» **WORK INSTRUCTION**
Please set down exactly the lines of the listing below from the line containing "- **Panel**: An" through the line containing "One of them", both lines included, leaving out all other lines.

◆ ◆ ◆ ◆ ◆

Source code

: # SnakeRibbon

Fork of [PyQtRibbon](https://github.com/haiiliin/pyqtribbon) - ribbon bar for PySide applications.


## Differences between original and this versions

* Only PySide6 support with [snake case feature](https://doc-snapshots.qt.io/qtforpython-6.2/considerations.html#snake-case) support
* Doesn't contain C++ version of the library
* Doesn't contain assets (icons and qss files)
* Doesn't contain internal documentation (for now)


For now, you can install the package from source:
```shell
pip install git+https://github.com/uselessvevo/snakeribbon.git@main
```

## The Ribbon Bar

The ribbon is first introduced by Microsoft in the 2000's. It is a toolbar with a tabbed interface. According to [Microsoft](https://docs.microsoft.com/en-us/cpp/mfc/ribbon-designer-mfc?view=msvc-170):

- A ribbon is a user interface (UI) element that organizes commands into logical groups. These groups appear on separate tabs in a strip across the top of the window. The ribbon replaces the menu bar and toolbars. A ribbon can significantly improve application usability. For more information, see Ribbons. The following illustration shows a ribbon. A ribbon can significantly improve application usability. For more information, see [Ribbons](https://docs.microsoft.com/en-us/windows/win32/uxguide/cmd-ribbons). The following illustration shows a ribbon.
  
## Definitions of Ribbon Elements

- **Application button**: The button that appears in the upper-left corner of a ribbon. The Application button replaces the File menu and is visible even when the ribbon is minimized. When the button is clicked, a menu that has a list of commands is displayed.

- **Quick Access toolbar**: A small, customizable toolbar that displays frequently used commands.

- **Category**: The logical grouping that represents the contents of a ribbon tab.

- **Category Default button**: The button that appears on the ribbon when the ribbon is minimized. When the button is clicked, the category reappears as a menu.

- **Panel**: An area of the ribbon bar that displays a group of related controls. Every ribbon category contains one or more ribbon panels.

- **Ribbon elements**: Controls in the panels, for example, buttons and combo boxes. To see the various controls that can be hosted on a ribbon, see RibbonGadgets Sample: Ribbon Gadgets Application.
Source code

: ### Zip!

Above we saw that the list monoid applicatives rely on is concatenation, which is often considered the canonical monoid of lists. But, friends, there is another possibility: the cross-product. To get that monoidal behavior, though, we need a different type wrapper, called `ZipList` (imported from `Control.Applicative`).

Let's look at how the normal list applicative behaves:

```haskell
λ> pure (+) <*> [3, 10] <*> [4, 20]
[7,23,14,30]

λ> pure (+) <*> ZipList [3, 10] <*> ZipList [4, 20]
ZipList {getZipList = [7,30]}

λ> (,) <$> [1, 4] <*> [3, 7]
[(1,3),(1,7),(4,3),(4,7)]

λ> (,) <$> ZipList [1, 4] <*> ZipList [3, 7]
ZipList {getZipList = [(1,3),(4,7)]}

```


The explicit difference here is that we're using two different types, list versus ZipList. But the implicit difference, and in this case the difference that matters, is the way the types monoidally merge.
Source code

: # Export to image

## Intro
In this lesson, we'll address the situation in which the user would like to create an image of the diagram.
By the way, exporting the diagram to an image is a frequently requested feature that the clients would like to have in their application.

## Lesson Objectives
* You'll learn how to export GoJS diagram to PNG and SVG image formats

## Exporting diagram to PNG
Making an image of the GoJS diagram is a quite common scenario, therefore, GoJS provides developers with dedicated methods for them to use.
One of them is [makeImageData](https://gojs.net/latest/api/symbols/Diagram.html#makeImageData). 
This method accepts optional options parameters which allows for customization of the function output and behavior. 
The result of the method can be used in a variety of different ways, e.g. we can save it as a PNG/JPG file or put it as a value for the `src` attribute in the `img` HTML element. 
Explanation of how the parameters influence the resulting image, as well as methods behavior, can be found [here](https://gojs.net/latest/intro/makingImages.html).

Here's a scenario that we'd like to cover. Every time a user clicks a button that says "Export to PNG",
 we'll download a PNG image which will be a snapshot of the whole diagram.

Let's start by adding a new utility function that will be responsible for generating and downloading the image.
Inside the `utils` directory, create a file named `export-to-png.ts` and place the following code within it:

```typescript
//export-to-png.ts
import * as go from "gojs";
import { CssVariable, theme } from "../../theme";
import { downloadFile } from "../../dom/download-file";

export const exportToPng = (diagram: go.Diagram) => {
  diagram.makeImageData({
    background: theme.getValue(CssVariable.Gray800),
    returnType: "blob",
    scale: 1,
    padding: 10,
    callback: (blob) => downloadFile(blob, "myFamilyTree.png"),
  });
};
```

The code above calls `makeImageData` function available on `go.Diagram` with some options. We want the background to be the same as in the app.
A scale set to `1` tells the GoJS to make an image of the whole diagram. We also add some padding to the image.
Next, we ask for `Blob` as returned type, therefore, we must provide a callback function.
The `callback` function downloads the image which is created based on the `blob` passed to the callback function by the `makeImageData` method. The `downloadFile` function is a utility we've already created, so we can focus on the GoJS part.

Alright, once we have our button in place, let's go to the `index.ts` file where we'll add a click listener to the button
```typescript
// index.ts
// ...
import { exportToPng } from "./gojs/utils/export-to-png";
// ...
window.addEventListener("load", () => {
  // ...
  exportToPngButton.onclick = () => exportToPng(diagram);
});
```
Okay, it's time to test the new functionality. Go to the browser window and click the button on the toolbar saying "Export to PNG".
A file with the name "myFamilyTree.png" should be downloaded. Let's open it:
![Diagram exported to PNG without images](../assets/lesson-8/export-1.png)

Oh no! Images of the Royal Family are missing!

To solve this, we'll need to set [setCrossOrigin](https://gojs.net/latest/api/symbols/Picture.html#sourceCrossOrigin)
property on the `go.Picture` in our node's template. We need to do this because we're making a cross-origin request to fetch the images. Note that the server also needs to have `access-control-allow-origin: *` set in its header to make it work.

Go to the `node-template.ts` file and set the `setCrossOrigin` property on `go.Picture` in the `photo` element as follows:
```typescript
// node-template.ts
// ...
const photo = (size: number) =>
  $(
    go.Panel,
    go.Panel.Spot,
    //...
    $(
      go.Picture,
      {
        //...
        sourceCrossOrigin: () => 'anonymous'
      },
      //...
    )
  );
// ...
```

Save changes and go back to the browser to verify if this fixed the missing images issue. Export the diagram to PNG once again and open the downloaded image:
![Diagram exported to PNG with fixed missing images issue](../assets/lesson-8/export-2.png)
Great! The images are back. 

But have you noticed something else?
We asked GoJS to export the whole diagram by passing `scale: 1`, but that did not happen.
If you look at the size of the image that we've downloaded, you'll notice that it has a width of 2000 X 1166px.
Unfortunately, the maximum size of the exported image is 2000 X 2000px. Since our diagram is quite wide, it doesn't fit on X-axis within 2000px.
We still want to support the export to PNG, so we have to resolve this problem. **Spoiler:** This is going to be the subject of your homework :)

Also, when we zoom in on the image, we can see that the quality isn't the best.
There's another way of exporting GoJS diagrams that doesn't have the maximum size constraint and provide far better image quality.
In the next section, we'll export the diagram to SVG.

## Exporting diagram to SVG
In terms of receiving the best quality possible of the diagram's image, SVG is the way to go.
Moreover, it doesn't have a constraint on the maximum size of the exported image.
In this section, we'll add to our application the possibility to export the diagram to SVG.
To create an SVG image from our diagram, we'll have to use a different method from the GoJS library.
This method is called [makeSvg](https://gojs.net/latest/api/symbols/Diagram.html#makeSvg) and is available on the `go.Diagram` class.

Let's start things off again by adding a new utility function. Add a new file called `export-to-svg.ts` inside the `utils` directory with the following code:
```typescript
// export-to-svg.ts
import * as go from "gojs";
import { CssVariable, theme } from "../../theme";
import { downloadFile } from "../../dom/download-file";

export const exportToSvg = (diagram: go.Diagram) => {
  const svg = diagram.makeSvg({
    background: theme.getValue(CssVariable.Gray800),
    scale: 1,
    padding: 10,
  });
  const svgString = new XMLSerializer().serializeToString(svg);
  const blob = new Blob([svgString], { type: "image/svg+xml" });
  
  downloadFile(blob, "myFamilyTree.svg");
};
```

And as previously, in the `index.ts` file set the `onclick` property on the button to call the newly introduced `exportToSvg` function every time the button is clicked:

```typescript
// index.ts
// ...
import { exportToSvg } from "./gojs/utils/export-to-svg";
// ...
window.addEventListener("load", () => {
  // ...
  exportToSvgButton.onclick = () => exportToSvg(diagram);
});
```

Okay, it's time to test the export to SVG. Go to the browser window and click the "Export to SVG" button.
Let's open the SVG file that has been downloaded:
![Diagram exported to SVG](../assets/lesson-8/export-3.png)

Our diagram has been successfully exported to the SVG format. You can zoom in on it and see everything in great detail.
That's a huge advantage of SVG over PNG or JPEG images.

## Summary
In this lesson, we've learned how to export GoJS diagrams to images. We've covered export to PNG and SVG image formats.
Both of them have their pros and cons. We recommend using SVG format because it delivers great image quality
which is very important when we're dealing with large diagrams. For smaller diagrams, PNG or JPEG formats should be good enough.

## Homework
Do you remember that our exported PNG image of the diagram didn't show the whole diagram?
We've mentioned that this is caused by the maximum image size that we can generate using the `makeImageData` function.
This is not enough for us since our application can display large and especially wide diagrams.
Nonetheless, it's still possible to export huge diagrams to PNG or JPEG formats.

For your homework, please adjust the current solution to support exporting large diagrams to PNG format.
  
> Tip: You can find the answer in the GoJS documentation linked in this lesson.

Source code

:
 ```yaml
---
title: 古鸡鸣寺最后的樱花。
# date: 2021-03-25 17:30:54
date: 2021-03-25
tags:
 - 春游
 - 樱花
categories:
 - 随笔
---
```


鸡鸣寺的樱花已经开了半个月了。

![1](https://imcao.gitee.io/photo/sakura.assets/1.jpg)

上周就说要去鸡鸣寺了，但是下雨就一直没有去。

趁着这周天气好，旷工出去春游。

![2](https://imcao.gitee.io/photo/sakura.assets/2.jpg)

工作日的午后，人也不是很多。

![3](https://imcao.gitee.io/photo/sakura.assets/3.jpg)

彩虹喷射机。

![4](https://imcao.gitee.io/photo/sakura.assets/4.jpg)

◆ ◆ ◆ ◆ ◆

» **EXERCISE RESPONSE**
- **Panel**: An area of the ribbon bar that displays a group of related controls. Every ribbon category contains one or more ribbon panels.

- **Ribbon elements**: Controls in the panels, for example, buttons and combo boxes. To see the various controls that can be hosted on a ribbon, see RibbonGadgets Sample: Ribbon Gadgets Application.
Source code

: ### Zip!

Above we saw that the list monoid applicatives rely on is concatenation, which is often considered the canonical monoid of lists. But, friends, there is another possibility: the cross-product. To get that monoidal behavior, though, we need a different type wrapper, called `ZipList` (imported from `Control.Applicative`).

Let's look at how the normal list applicative behaves:

```haskell
λ> pure (+) <*> [3, 10] <*> [4, 20]
[7,23,14,30]

λ> pure (+) <*> ZipList [3, 10] <*> ZipList [4, 20]
ZipList {getZipList = [7,30]}

λ> (,) <$> [1, 4] <*> [3, 7]
[(1,3),(1,7),(4,3),(4,7)]

λ> (,) <$> ZipList [1, 4] <*> ZipList [3, 7]
ZipList {getZipList = [(1,3),(4,7)]}

```


The explicit difference here is that we're using two different types, list versus ZipList. But the implicit difference, and in this case the difference that matters, is the way the types monoidally merge.
Source code

: # Export to image

## Intro
In this lesson, we'll address the situation in which the user would like to create an image of the diagram.
By the way, exporting the diagram to an image is a frequently requested feature that the clients would like to have in their application.

## Lesson Objectives
* You'll learn how to export GoJS diagram to PNG and SVG image formats

## Exporting diagram to PNG
Making an image of the GoJS diagram is a quite common scenario, therefore, GoJS provides developers with dedicated methods for them to use.
One of them is [makeImageData](https://gojs.net/latest/api/symbols/Diagram.html#makeImageData). 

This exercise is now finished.